SOAR: A Synthesis Approach for Data Science API Refactoring

Reviewed by Ravika Nagpal / 2021-11-18
Keywords: Automation, Data Science, Maintenance

Everything that has been constructed eventually needs maintenance: homes, parks, offices---and code. Refactoring is one way programmers do this. Though the idea is simple, it can quickly become a programmer's nightmare, as manual refactoring is tedious and error-prone.

Ni2021 introduce an automated refactoring technique called SOAR that combines natural language processing with program synthesis to automatically migrate and refactor between different versions of APIs. It begins by constructing an API matching model based on available documentation for the source and target libraries to find potential replacement calls for each API call in the source program. It then employs program synthesis to build the whole target method call that closely resembles the original behavior. Retaining the behavior ensures that the program's functionality is preserved.

The authors chose two well-documented libraries---TensorFlow to Pytorch---for evaluations. Similarly, as an example of library migration between different languages, the authors looked at migrating from dplyr in R to pandas in Python. These examples are easy to follow and help readers understand how SOAR stands out from other work in this area:

  • Prior work in automatic API migration mostly focused on example-based migration techniques, that is, on learning API migration patterns using code examples. SOAR can migrate without existing code examples.
  • Earlier works relied on the training data for cross-language API mappings, whereas SOAR leverages migration documentation.
  • SOAR uses interpreter error messages to restrict the domain of the parameters and prune the search space, not to refine type information.

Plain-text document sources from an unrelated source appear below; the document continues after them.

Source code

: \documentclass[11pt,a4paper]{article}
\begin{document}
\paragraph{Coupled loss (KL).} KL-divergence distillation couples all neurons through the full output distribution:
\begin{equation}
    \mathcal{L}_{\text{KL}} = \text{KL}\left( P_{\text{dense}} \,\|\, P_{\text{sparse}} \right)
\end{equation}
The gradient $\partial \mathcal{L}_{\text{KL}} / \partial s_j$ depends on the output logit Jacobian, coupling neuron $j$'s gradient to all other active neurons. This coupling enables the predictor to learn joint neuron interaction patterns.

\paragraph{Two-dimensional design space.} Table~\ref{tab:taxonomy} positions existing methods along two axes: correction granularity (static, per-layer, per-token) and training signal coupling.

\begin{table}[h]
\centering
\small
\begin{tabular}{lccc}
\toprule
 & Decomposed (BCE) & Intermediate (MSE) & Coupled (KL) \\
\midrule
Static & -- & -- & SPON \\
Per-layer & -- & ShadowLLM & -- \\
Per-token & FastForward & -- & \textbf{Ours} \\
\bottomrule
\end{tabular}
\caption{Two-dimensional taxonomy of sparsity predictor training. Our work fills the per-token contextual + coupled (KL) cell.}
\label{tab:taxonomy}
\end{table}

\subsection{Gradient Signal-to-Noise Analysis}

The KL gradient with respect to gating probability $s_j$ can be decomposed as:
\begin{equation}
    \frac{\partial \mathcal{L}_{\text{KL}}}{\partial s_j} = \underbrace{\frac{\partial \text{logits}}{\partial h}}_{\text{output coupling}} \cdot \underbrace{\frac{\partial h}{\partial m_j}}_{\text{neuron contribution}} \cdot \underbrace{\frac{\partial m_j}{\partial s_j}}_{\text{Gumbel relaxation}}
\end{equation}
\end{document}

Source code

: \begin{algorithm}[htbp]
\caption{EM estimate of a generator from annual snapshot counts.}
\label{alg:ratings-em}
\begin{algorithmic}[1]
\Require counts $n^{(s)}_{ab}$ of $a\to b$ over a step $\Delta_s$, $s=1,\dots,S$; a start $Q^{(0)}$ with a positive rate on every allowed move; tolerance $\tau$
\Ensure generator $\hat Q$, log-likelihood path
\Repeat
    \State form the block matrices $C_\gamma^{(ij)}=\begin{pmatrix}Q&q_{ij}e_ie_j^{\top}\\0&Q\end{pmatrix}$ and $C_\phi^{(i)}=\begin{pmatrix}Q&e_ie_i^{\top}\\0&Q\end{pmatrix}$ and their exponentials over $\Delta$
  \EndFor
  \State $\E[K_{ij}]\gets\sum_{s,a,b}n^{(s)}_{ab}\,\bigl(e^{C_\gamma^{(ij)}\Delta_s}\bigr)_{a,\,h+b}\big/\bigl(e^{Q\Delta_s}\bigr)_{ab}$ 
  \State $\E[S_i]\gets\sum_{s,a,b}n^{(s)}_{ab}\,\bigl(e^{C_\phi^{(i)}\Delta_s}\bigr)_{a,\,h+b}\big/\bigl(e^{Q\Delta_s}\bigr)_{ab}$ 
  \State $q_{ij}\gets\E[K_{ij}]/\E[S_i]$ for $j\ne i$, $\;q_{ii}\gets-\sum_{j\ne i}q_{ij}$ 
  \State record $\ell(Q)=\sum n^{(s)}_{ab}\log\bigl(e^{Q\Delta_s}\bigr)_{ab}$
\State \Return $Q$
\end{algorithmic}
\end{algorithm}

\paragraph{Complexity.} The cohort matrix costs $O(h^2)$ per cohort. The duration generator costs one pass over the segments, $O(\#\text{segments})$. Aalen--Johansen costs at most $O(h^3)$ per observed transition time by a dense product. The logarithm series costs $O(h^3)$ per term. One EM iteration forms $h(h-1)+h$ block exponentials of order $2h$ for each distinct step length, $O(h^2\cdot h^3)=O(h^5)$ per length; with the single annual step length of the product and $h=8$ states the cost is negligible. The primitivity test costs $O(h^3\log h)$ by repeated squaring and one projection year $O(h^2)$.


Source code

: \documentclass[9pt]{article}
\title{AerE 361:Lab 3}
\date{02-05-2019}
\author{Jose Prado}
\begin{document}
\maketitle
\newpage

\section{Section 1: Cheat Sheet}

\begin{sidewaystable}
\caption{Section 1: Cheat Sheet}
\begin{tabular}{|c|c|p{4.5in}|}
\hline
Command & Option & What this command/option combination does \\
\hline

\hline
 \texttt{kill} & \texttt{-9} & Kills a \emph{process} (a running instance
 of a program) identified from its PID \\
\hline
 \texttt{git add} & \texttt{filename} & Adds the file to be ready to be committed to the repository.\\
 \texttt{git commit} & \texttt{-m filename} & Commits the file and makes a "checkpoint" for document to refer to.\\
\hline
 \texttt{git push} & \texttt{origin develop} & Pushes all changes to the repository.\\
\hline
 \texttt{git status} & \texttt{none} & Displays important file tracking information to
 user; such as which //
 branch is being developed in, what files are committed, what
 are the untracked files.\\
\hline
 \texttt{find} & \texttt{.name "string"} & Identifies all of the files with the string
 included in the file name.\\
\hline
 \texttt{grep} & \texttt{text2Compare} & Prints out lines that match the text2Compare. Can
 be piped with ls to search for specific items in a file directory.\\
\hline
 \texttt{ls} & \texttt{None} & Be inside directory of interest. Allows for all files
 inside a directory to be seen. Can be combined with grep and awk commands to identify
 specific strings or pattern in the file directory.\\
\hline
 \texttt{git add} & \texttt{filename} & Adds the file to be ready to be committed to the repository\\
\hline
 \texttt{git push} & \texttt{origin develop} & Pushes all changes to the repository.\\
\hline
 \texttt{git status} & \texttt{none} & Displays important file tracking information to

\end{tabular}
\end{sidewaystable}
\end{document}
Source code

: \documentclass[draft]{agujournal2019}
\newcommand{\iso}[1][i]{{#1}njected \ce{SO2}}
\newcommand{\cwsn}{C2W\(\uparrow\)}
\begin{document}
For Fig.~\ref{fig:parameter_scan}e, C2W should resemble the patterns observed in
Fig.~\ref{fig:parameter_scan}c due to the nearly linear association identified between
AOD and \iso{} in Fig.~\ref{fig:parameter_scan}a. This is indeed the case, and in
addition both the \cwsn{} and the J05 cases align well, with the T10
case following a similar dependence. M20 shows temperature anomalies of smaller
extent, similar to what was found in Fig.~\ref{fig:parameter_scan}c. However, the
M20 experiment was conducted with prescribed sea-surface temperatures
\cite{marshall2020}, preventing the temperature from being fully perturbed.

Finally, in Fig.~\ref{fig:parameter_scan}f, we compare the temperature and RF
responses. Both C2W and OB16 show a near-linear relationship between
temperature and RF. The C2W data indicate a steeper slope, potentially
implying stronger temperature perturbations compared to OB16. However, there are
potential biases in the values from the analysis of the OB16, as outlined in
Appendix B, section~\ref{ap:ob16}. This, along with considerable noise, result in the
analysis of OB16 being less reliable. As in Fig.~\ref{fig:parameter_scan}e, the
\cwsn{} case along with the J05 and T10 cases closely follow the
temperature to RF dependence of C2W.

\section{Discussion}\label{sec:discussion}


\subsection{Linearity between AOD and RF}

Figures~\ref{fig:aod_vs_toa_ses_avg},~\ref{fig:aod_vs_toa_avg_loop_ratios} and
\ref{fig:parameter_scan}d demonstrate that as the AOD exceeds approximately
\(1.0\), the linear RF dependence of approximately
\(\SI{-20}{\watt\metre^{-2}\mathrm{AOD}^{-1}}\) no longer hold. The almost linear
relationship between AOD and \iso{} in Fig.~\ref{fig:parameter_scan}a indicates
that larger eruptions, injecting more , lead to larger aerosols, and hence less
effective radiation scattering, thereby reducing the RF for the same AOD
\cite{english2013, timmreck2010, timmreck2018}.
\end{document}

SOAR shows that library refactoring automation in data science is both feasible and helpful. We look forward to seeing where the field goes next.

Ni2021 Ansong Ni, Daniel Ramos, Aidan Z. H. Yang, Ines Lynce, Vasco Manquinho, Ruben Martins, and Claire Le Goues: "SOAR: A Synthesis Approach for Data Science API Refactoring". Proc. International Conference on Software Engineering (ICSE), 2021, 10.1109/icse43902.2021.00023.

With the growth of the open-source data science community, both the number of data science libraries and the number of versions for the same library are increasing rapidly. To match the evolving APIs from those libraries, open-source organizations often have to exert manual effort to refactor the APIs used in the code base. Moreover, due to the abundance of similar open-source libraries, data scientists working on a certain application may have an abundance of libraries to choose, maintain and migrate between. The manual refactoring between APIs is a tedious and error-prone task. Although recent research efforts were made on performing automatic API refactoring between different languages, previous work relies on statistical learning with collected pairwise training data for the API matching and migration. Using large statistical data for refactoring is not ideal because such training data will not be available for a new library or a new version of the same library. We introduce Synthesis for OpenSource API Refactoring (SOAR), a novel technique that requires no training data to achieve API migration and refactoring. SOAR relies only on the documentation that is readily available at the release of the library to learn API representations and mapping between libraries. Using program synthesis, SOAR automatically computes the correct configuration of arguments to the APIs and any glue code required to invoke those APIs. SOAR also uses the interpreter's error messages when running refactored code to generate logical constraints that can be used to prune the search space. Our empirical evaluation shows that SOAR can successfully refactor 80% of our benchmarks corresponding to deep learning models with up to 44 layers with an average run time of 97.23 seconds, and 90% of the data wrangling benchmarks with an average run time of 17.31 seconds.